[Saved data entries]
-- Opening Marker --

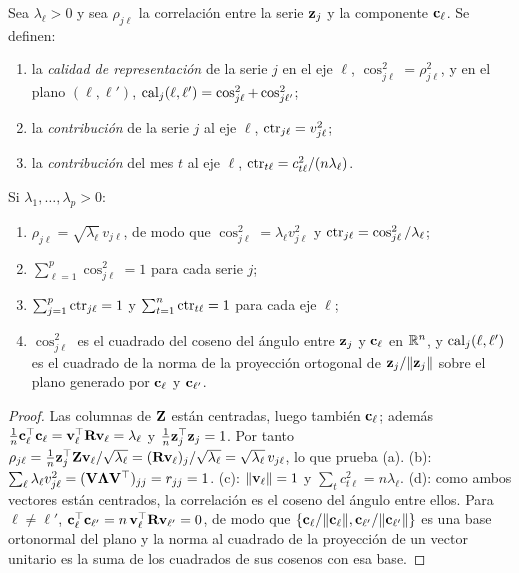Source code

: \begin{definicion}\label{def:cos2}
Sea $\lambda_\ell>0$ y sea $\rho_{j\ell}$ la correlación entre la serie $\mathbf{z}_j$ y la componente
$\mathbf{c}_\ell$. Se definen:
\begin{enumerate}[label=(\alph*)]
  \item la \emph{calidad de representación} de la serie $j$ en el eje $\ell$,
    $\cos^2_{j\ell}=\rho_{j\ell}^2$, y en el plano $(\ell,\ell')$,
    $\operatorname{cal}_j(\ell,\ell')=\cos^2_{j\ell}+\cos^2_{j\ell'}$;
  \item la \emph{contribución} de la serie $j$ al eje $\ell$, $\operatorname{ctr}_{j\ell}=v_{j\ell}^2$;
  \item la \emph{contribución} del mes $t$ al eje $\ell$, $\operatorname{ctr}_{t\ell}=c_{t\ell}^2/(n\lambda_\ell)$.
\end{enumerate}
\end{definicion}

\begin{proposicion}\label{prop:cos2}
Si $\lambda_1,\dots,\lambda_p>0$:
\begin{enumerate}[label=(\alph*)]
  \item $\rho_{j\ell}=\sqrt{\lambda_\ell}\,v_{j\ell}$, de modo que $\cos^2_{j\ell}=\lambda_\ell
    v_{j\ell}^2$ y $\operatorname{ctr}_{j\ell}=\cos^2_{j\ell}/\lambda_\ell$;
  \item $\sum_{\ell=1}^{p}\cos^2_{j\ell}=1$ para cada serie $j$;
  \item $\sum_{j=1}^{p}\operatorname{ctr}_{j\ell}=1$ y $\sum_{t=1}^{n}\operatorname{ctr}_{t\ell}=1$ para cada eje $\ell$;
  \item $\cos^2_{j\ell}$ es el cuadrado del coseno del ángulo entre $\mathbf{z}_j$ y $\mathbf{c}_\ell$ en
    $\mathbb{R}^n$, y $\operatorname{cal}_j(\ell,\ell')$ es el cuadrado de la norma de la proyección ortogonal de
    $\mathbf{z}_j/\lVert \mathbf{z}_j\rVert$ sobre el plano generado por $\mathbf{c}_\ell$ y $\mathbf{c}_{\ell'}$.
\end{enumerate}
\end{proposicion}

\begin{proof}
Las columnas de $\mathbf{Z}$ están centradas, luego también $\mathbf{c}_\ell$; además
$\frac1n\mathbf{c}_\ell^{\top}\mathbf{c}_\ell=\mathbf{v}_\ell^{\top}\mathbf{R}\mathbf{v}_\ell=\lambda_\ell$ y
$\frac1n\mathbf{z}_j^{\top}\mathbf{z}_j=1$. Por tanto
$\rho_{j\ell}=\frac1n\mathbf{z}_j^{\top}\mathbf{Z}\mathbf{v}_\ell/\sqrt{\lambda_\ell}=(\mathbf{R}\mathbf{v}_\ell)_j/\sqrt{\lambda_\ell}
=\sqrt{\lambda_\ell}\,v_{j\ell}$, lo que prueba (a). (b): $\sum_\ell\lambda_\ell v_{j\ell}^2=
(\mathbf{V}\boldsymbol{\Lambda}\mathbf{V}^{\top})_{jj}=r_{jj}=1$. (c): $\lVert \mathbf{v}_\ell\rVert=1$ y
$\sum_t c_{t\ell}^2=n\lambda_\ell$. (d): como ambos vectores están centrados, la correlación es
el coseno del ángulo entre ellos. Para $\ell\ne\ell'$,
$\mathbf{c}_\ell^{\top}\mathbf{c}_{\ell'}=n\,\mathbf{v}_\ell^{\top}\mathbf{R}\mathbf{v}_{\ell'}=0$, de modo que
$\{\mathbf{c}_\ell/\lVert \mathbf{c}_\ell\rVert,\mathbf{c}_{\ell'}/\lVert \mathbf{c}_{\ell'}\rVert\}$ es una base ortonormal del plano y la
norma al cuadrado de la proyección de un vector unitario es la suma de los cuadrados de sus
cosenos con esa base.
\end{proof}

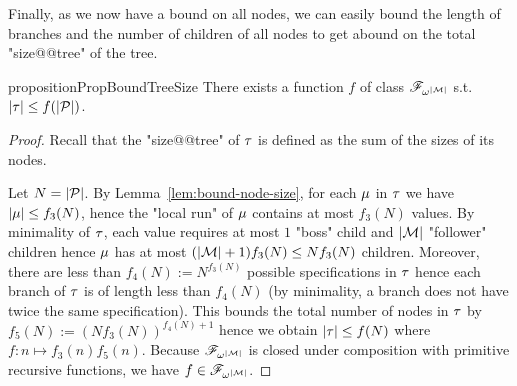 Finally, as we now have a bound on all nodes, we can easily bound the length of branches and the number of children of all nodes to get abound on the total "size@@tree" of the tree.

\begin{restatable}{proposition}{PropBoundTreeSize}
	\label{prop:bound-tree-size}
	There exists a function $f$ of class $\mathscr{F}_{\omega^{|\mathcal{M}|}}$ s.t. $|\tau| \leq f(|\mathcal{P}|)$.
\end{restatable}

\begin{proof}
	Recall that the "size@@tree" of $\tau$ is defined as the sum of the sizes of its nodes. 

	Let $N = |\mathcal{P}|$. 
	By Lemma~\ref{lem:bound-node-size}, for each $\mu$ in $\tau$ we have $|\mu| \leq f_3(N)$, hence the "local run" of $\mu$ contains at most $f_3(N)$ values. By minimality of $\tau$, each value requires at most $1$ "boss" child and $|\mathcal{M}|$ "follower" children hence $\mu$ has at most $(|\mathcal{M}|+1) f_3(N) \leq N f_3(N)$ children. Moreover, there are less than $f_4(N) := N^{f_3(N)}$ possible specifications in $\tau$ hence each branch of $\tau$ is of length less than $f_4(N)$ (by minimality, a branch does not have twice the same specification). This bounds the total number of nodes in $\tau$ by $f_5(N) := (N f_3(N))^{f_4(N) +1}$ hence we obtain $|\tau| \leq f(N)$ where $f: n \mapsto f_3(n) f_5(n)$. Because $\mathscr{F}_{\omega^{|\mathcal{M}|}}$ is closed under composition with primitive recursive functions, we have $f \in \mathscr{F}_{\omega^{|\mathcal{M}|}}$.
\end{proof}


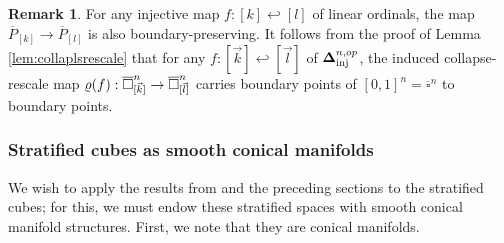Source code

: \documentclass[10pt, reqno, twoside
, final
]{amsart}
\numberwithin{equation}{subsection}%
\theoremstyle{definition}
\theoremstyle{definition}
\theoremstyle{definition}
\theoremstyle{definition}
\theoremstyle{definition}
\theoremstyle{definition}
\theoremstyle{definition}
\theoremstyle{definition}
\theoremstyle{definition}
\theoremstyle{plain}
\theoremstyle{definition}
\theoremstyle{plain}
\theoremstyle{definition}
\theoremstyle{plain}
\theoremstyle{definition}
\newtheorem{rmk}[defn]{Remark}
\theoremstyle{definition}
\theoremstyle{plain}
\theoremstyle{plain}
\theoremstyle{definition}
\theoremstyle{plain}
\theoremstyle{plain}
\theoremstyle{plain}
\begin{document}
\begin{rmk}\label{rmk:bdypoints}
For any injective map $f:[k]\hookleftarrow [l]$ of linear ordinals, the map $\overline{P}_{[k]}\rightarrow \overline{P}_{[l]}$ is also boundary-preserving. It follows from the proof of Lemma \ref{lem:collaplsrescale} that for any $f:[\vec{k}]\hookleftarrow[\vec{l}]$ of $\simpopnin$, the induced collapse-rescale map $\collresc(f):\overline{\square}^n_{[\vec{k}]}\rightarrow \overline{\square}^n_{[\vec{l}]}$ carries boundary points of $[0,1]^n=\overline{\square}^n$ to boundary points.
\end{rmk}

\subsubsection{Stratified cubes as smooth conical manifolds}

We wish to apply the results from \cite{KS} and the preceding sections to the stratified cubes; for this, we must endow these stratified spaces with smooth conical manifold structures. First, we note that they are conical manifolds.
\end{document}
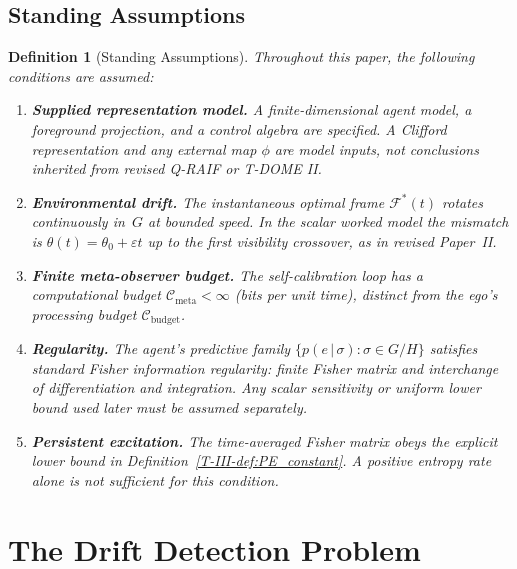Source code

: \documentclass[12pt,a4paper,openany]{book}
\newtheorem{definition}[theorem]{Definition}
\begin{document}
\subsection{Standing Assumptions}
\label{T-III-subsec:standing_C}

\begin{definition}[Standing Assumptions]
\label{T-III-def:assumptions_C}
Throughout this paper, the following conditions are assumed:
\begin{enumerate}
\item[\textup{(C1)}] \textbf{Supplied representation model.}
  A finite-dimensional agent model, a foreground projection, and a
  control algebra are specified.  A Clifford representation and any
  external map $\phi$ are model inputs, not conclusions inherited from
  revised Q-RAIF or T-DOME II.
\item[\textup{(C2)}] \textbf{Environmental drift.}
  The instantaneous optimal frame
  $\mathcal{F}^*(t)$ rotates continuously in~$G$ at
  bounded speed.  In the scalar worked model the mismatch is
  $\theta(t)=\theta_0+\varepsilon t$ up to the first visibility
  crossover, as in revised Paper~II.
\item[\textup{(C3)}] \textbf{Finite meta-observer budget.}
  The self-calibration loop has a computational budget
  $\mathcal{C}_{\mathrm{meta}} < \infty$ (bits per unit
  time), distinct from the ego's processing budget
  $\mathcal{C}_{\mathrm{budget}}$.
\item[\textup{(C4)}] \textbf{Regularity.}
  The agent's predictive family
  $\{p(e\,|\,\sigma)
  : \sigma \in G/H\}$ satisfies standard Fisher
  information regularity: finite Fisher matrix and interchange of
  differentiation and integration.  Any scalar sensitivity or uniform
  lower bound used later must be assumed separately.
\item[\textup{(C5)}] \textbf{Persistent excitation.}
  The time-averaged Fisher matrix obeys the explicit lower bound in
  Definition~\ref{T-III-def:PE_constant}.  A positive entropy rate alone is
  not sufficient for this condition.
\end{enumerate}
\end{definition}

\section{The Drift Detection Problem}
\label{T-III-sec:detection}
\end{document}
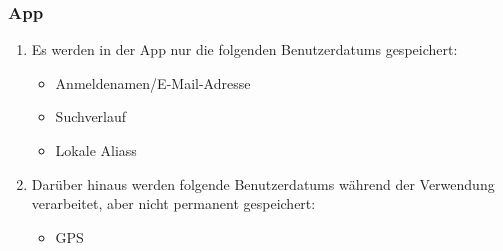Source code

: \subsubsection*{App}

\begin{samepage}
    \begin{enumerate}[label=\textbf{/NFD\arabic*0/}, align=left]
        \item Es werden in der App nur die folgenden \Glspl{Benutzerdatum} gespeichert:
            \begin{itemize}
                \item Anmeldenamen/E-Mail-Adresse
                \item Suchverlauf
                \item Lokale \Glspl{Alias}
            \end{itemize}
            
        \item Darüber hinaus werden folgende \Glspl{Benutzerdatum} während der Verwendung verarbeitet, aber nicht permanent gespeichert:
            \begin{itemize}
                \item \Gls{GPS}
            \end{itemize}
    \end{enumerate}
\end{samepage}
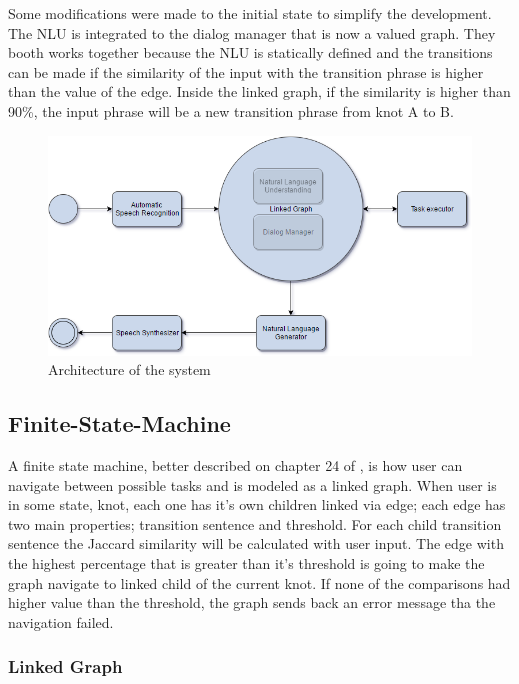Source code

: \documentclass[
	article,			%
	11pt,				%
	oneside,			%
	a4paper,			%
	english,			%
	english,				%
	]{abntex2}
\begin{document}
Some modifications were made to the initial state to simplify the development. The NLU is integrated to
the dialog manager that is now a valued graph. They booth works together because the NLU is statically
defined and the transitions can be made if the similarity of the input with the transition phrase
is higher than the value of the edge. Inside the linked graph, if the similarity is higher than 90\%,
the input phrase will be a new transition phrase from knot A to B.

\begin{figure}[H]
    \caption[english]{Architecture of the system}
    \centering
    \includegraphics[width=\textwidth]{UsedArch}
\end{figure}

\subsection{Finite-State-Machine}

A finite state machine, better described on chapter 24 of \cite{speechlanguageprocessing}, 
is how user can navigate between possible tasks and is modeled as a linked graph. 
When user is in some state, knot, each one has it's own children linked via edge; each edge has two main 
properties; transition sentence and threshold. For each child transition sentence the Jaccard similarity
will be calculated with user input. The edge with the highest percentage that is greater than it's threshold
is going to make the graph navigate to linked child of the current knot. If none of the comparisons had
higher value than the threshold, the graph sends back an error message tha the navigation failed.

\subsubsection{Linked Graph}
\end{document}
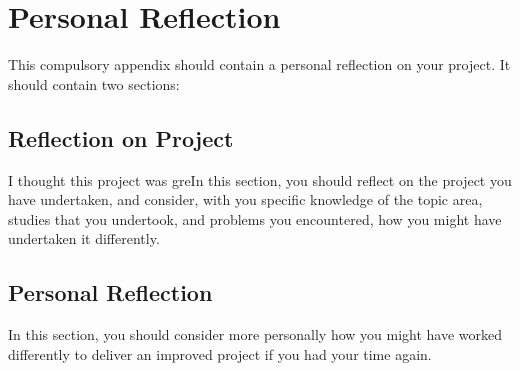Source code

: %
%

\chapter{Personal Reflection}

This compulsory appendix should contain a personal reflection on your project.
It should contain two sections:

\section{Reflection on Project}

I thought this project was greIn this section, you should reflect on the
project you have undertaken, and consider, with you specific knowledge of the
topic area, studies that you undertook, and problems you encountered, how you
might have undertaken it differently.

\section{Personal Reflection}

In this section, you should consider more personally how you might have worked
differently to deliver an improved project if you had your time again.

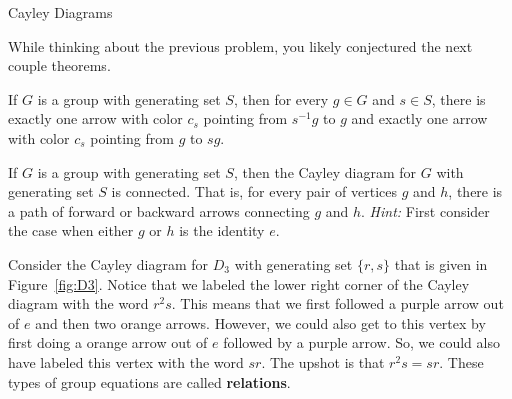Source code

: \begin{section}{Cayley Diagrams}
\begin{figure}[!ht]
\centering
{}
\caption{}
\label{fig:nonRegular}
\end{figure}

While thinking about the previous problem, you likely conjectured the next couple theorems.

\begin{theorem}
If $G$ is a group with generating set $S$, then for every $g\in G$ and $s\in S$, there is exactly one arrow with color $c_s$ pointing from $s^{-1}g$ to $g$ and exactly one arrow with color $c_s$ pointing from $g$ to $sg$. 
\end{theorem}

\begin{theorem}
If $G$ is a group with generating set $S$, then the Cayley diagram for $G$ with generating set $S$ is connected.  That is, for every pair of vertices $g$ and $h$, there is a path of forward or backward arrows connecting $g$ and $h$. \emph{Hint:} First consider the case when either $g$ or $h$ is the identity $e$.
\end{theorem}

Consider the Cayley diagram for $D_3$ with generating set $\{r,s\}$ that is given in Figure~\ref{fig:D3}. Notice that we labeled the lower right corner of the Cayley diagram with the word $r^2s$.  This means that we first followed a {\color{cb-purple}purple} arrow out of $e$ and then two {\color{cb-orange}orange}  arrows.  However, we could also get to this vertex by first doing a {\color{cb-orange}orange}  arrow out of $e$ followed by a {\color{cb-purple}purple} arrow.  So, we could also have labeled this vertex with the word $sr$.  The upshot is that $r^2s=sr$.  These types of group equations are called \textbf{relations}.


\end{section}
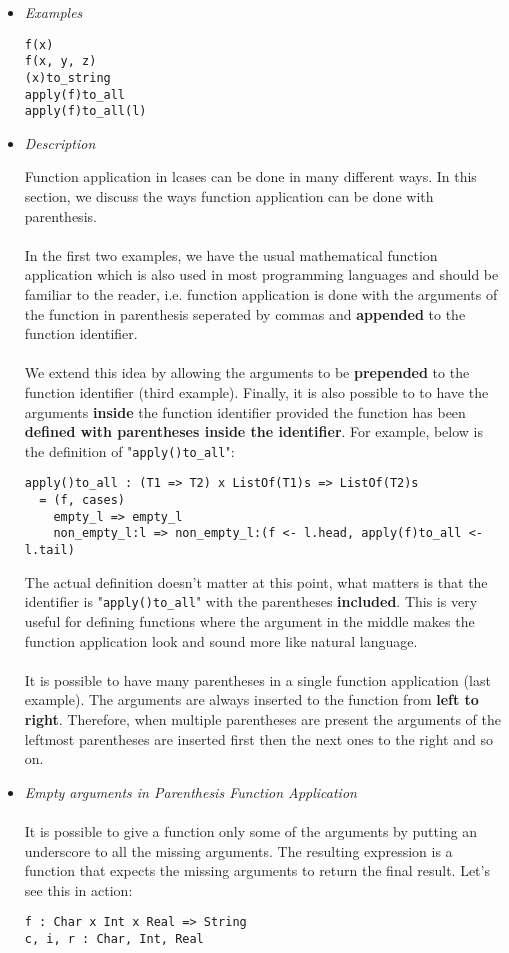 \documentclass{article}
\begin{document}
\begin{itemize}
\item \textit{Examples}

\begin{verbatim}
f(x)
f(x, y, z)
(x)to_string
apply(f)to_all
apply(f)to_all(l)
\end{verbatim}

\item \textit{Description}

Function application in lcases can be done in many different ways. In this
section, we discuss the ways function application can be done with parenthesis.
\\\\
In the first two examples, we have the usual mathematical function application
which is also used in most programming languages and should be familiar to the
reader, i.e. function application is done with the arguments of the function in
parenthesis seperated by commas and \textbf{appended} to the function
identifier.
\\\\
We extend this idea by allowing the arguments to be \textbf{prepended} to the
function identifier (third example). Finally, it is also possible to to have
the arguments \textbf{inside} the function identifier provided the function has
been \textbf{defined with parentheses inside the identifier}. For example,
below is the definition of "\verb|apply()to_all|":

\begin{verbatim}
apply()to_all : (T1 => T2) x ListOf(T1)s => ListOf(T2)s
  = (f, cases)
    empty_l => empty_l
    non_empty_l:l => non_empty_l:(f <- l.head, apply(f)to_all <- l.tail)
\end{verbatim}
The actual definition doesn't matter at this point, what matters is that the
identifier is "\verb|apply()to_all|" with the parentheses \textbf{included}.
This is very useful for defining functions where the argument in the middle
makes the function application look and sound more like natural language.
\\\\
It is possible to have many parentheses in a single function application (last
example). The arguments are always inserted to the function from \textbf{left
to right}.  Therefore, when multiple parentheses are present the arguments of
the leftmost parentheses are inserted first then the next ones to the right and
so on.

\newpage
\item \textit{Empty arguments in Parenthesis Function Application}
\\\\
It is possible to give a function only some of the arguments by putting an
underscore to all the missing arguments. The resulting expression is a function
that expects the missing arguments to return the final result. Let's see
this in action:
\begin{verbatim}
f : Char x Int x Real => String
c, i, r : Char, Int, Real


\end{verbatim}
\end{itemize}
\end{document}
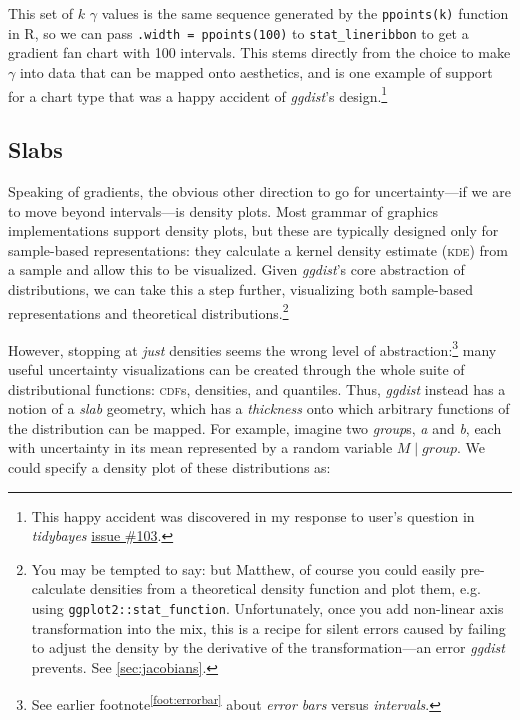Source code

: \documentclass[journal]{vgtc}                     %
\begin{document}
This set of $k$  $\gamma$ values is the same sequence generated by the \texttt{ppoints(k)} function in R, so we can pass \texttt{.width = ppoints(100)} to \texttt{stat\_lineribbon} to get a gradient fan chart with 100 intervals. This stems directly from the choice to make $\gamma$ into data that can be mapped onto aesthetics, and is one example of support for a chart type that was a happy accident of \textit{ggdist}'s design.\footnote{This happy accident was discovered in my response to user's question in \textit{tidybayes} \href{https://github.com/mjskay/tidybayes/issues/103}{issue \#103}.}

\subsection{Slabs}

Speaking of gradients, the obvious other direction to go for uncertainty---if we are to move beyond intervals---is density plots. Most grammar of graphics implementations support density plots, but these are typically designed only for sample-based representations: they calculate a kernel density estimate (\textsc{kde}) from a sample and allow this to be visualized. Given \textit{ggdist}'s core abstraction of distributions, we can take this a step further, visualizing both sample-based representations and theoretical distributions.\footnote{\label{foot:jacobians}You may be tempted to say: but Matthew, of course you could easily pre-calculate densities from a theoretical density function and plot them, e.g. using \texttt{ggplot2::stat\_function}. Unfortunately, once you add non-linear axis transformation into the mix, this is a recipe for silent errors caused by failing to adjust the density by the derivative of the transformation---an error \textit{ggdist} prevents. See \cref{sec:jacobians}.} 

However, stopping at \textit{just} densities seems the wrong level of abstraction:\footnote{See earlier footnote\textsuperscript{\ref{foot:errorbar}} about \textit{error bars} versus \textit{intervals}.} many useful uncertainty visualizations can be created through the whole suite of distributional functions: \textsc{cdf}s, densities, and quantiles. Thus, \textit{ggdist} instead has a notion of a \textit{slab} geometry, which has a \textit{thickness} onto which arbitrary functions of the distribution can be mapped. For example, imagine two \textit{group}s, \textit{a} and \textit{b}, each with uncertainty in its mean represented by a random variable $M \mid group$. We could specify a density plot of these distributions as:
\end{document}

-- Closing Marker --

Where a line in the records above contains the word "cada", copy that line.

  \item $\sum_{\ell=1}^{p}\cos^2_{j\ell}=1$ para cada serie $j$;
  \item $\sum_{j=1}^{p}\operatorname{ctr}_{j\ell}=1$ y $\sum_{t=1}^{n}\operatorname{ctr}_{t\ell}=1$ para cada eje $\ell$;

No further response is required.